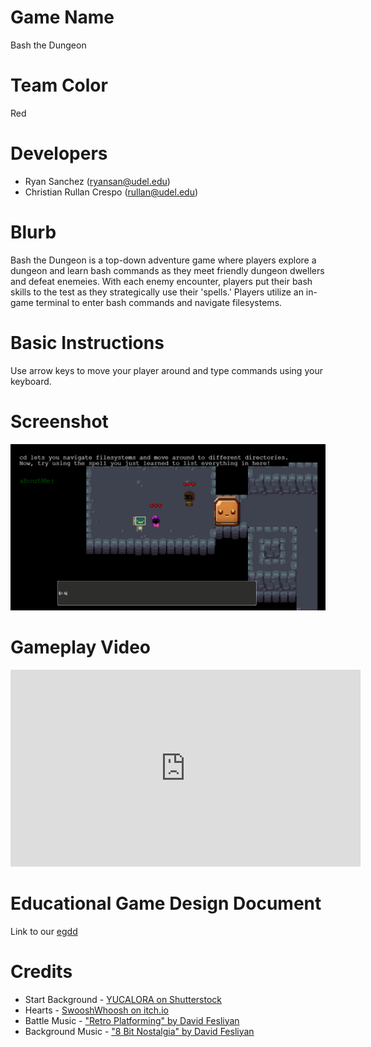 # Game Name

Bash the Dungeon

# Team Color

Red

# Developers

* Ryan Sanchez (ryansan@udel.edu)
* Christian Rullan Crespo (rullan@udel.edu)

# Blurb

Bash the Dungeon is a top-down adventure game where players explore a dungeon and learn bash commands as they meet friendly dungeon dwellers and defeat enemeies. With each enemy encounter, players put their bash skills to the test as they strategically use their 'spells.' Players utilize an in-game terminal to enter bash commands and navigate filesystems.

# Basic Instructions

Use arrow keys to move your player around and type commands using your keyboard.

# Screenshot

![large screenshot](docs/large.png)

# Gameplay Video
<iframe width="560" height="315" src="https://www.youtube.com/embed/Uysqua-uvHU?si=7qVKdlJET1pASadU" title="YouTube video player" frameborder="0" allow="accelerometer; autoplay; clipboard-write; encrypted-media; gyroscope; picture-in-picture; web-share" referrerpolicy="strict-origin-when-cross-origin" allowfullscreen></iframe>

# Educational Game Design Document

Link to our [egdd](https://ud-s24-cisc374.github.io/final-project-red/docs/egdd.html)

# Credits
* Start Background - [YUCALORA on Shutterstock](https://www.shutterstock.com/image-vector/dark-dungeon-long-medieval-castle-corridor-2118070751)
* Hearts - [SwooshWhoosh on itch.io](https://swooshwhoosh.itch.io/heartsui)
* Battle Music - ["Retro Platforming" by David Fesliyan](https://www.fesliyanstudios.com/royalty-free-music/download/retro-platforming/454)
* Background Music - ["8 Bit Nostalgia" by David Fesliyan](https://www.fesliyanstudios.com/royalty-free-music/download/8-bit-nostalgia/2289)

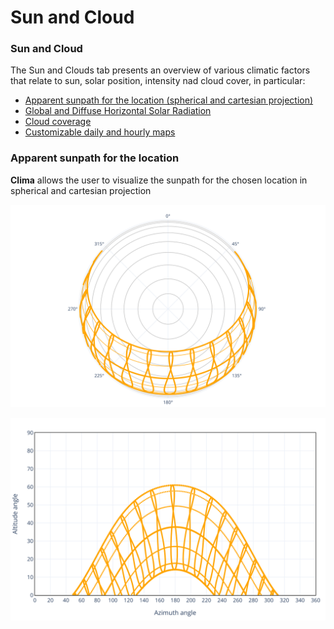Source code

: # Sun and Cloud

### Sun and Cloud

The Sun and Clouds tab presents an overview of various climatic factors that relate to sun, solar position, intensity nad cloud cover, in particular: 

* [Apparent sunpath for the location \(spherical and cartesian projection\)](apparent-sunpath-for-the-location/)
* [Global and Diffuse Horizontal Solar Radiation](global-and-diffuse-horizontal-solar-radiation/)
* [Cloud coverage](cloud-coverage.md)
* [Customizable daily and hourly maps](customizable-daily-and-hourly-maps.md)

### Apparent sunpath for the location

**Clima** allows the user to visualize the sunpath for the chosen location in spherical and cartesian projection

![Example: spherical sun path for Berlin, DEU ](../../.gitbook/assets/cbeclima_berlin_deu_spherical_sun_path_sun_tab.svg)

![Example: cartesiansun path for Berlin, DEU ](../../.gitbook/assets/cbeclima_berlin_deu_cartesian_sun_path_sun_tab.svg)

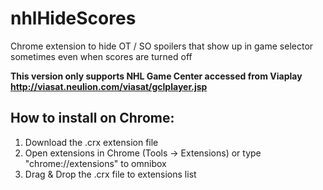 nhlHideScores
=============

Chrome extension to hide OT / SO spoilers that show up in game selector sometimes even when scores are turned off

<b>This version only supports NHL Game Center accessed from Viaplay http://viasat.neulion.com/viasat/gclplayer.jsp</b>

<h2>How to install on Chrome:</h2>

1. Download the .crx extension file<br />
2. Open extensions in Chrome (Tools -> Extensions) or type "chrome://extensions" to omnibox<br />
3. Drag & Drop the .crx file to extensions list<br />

========================================

# Activity:
Select all lines with the word "solar" from the entries above.

# Result:
The Sun and Clouds tab presents an overview of various climatic factors that relate to sun, solar position, intensity nad cloud cover, in particular: 
* [Global and Diffuse Horizontal Solar Radiation](global-and-diffuse-horizontal-solar-radiation/)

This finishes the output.